Because this rather unusual colloquialism could have meant just about anything, I pressed further. What I found was that this was the company founder’s shorthand for expressing one of quality pioneer W. Edwards Deming’s famous fourteen points: Build quality into the product rather than trying to test it in later.

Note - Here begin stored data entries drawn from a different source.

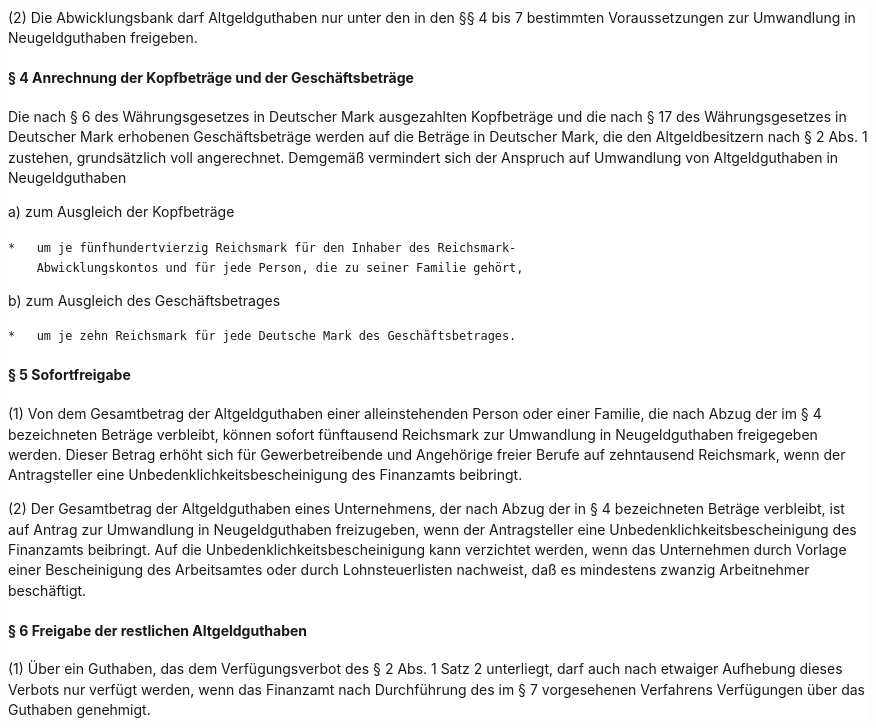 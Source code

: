(2) Die Abwicklungsbank darf Altgeldguthaben nur unter den in den §§ 4
bis 7 bestimmten Voraussetzungen zur Umwandlung in Neugeldguthaben
freigeben.


#### § 4 Anrechnung der Kopfbeträge und der Geschäftsbeträge

Die nach § 6 des Währungsgesetzes in Deutscher Mark ausgezahlten
Kopfbeträge und die nach § 17 des Währungsgesetzes in Deutscher Mark
erhobenen Geschäftsbeträge werden auf die Beträge in Deutscher Mark,
die den Altgeldbesitzern nach § 2 Abs. 1 zustehen, grundsätzlich voll
angerechnet. Demgemäß vermindert sich der Anspruch auf Umwandlung von
Altgeldguthaben in Neugeldguthaben

a)  zum Ausgleich der Kopfbeträge

    *   um je fünfhundertvierzig Reichsmark für den Inhaber des Reichsmark-
        Abwicklungskontos und für jede Person, die zu seiner Familie gehört,





b)  zum Ausgleich des Geschäftsbetrages

    *   um je zehn Reichsmark für jede Deutsche Mark des Geschäftsbetrages.








#### § 5 Sofortfreigabe

(1) Von dem Gesamtbetrag der Altgeldguthaben einer alleinstehenden
Person oder einer Familie, die nach Abzug der im § 4 bezeichneten
Beträge verbleibt, können sofort fünftausend Reichsmark zur Umwandlung
in Neugeldguthaben freigegeben werden. Dieser Betrag erhöht sich für
Gewerbetreibende und Angehörige freier Berufe auf zehntausend
Reichsmark, wenn der Antragsteller eine Unbedenklichkeitsbescheinigung
des Finanzamts beibringt.

(2) Der Gesamtbetrag der Altgeldguthaben eines Unternehmens, der nach
Abzug der in § 4 bezeichneten Beträge verbleibt, ist auf Antrag zur
Umwandlung in Neugeldguthaben freizugeben, wenn der Antragsteller eine
Unbedenklichkeitsbescheinigung des Finanzamts beibringt. Auf die
Unbedenklichkeitsbescheinigung kann verzichtet werden, wenn das
Unternehmen durch Vorlage einer Bescheinigung des Arbeitsamtes oder
durch Lohnsteuerlisten nachweist, daß es mindestens zwanzig
Arbeitnehmer beschäftigt.


#### § 6 Freigabe der restlichen Altgeldguthaben

(1) Über ein Guthaben, das dem Verfügungsverbot des § 2 Abs. 1 Satz 2
unterliegt, darf auch nach etwaiger Aufhebung dieses Verbots nur
verfügt werden, wenn das Finanzamt nach Durchführung des im § 7
vorgesehenen Verfahrens Verfügungen über das Guthaben genehmigt.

The idea of building quality into their products is at the heart of how agile teams work. Agile teams work in short iterations in part to ensure that the application remains at a known state of quality. Agile teams are highly cross-functional, with programmers, testers, and others working side by side throughout each iteration so that quality can be baked into products through techniques such as acceptance-test driven development, a heavy emphasis on automated testing, and whole-team thinking. Good agile teams bake quality in by building their products continuously, integrating new work within minutes of its being completed. Agile teams utilize techniques such as refactoring and a preference for simplicity in order to prevent technical debt from accumulating.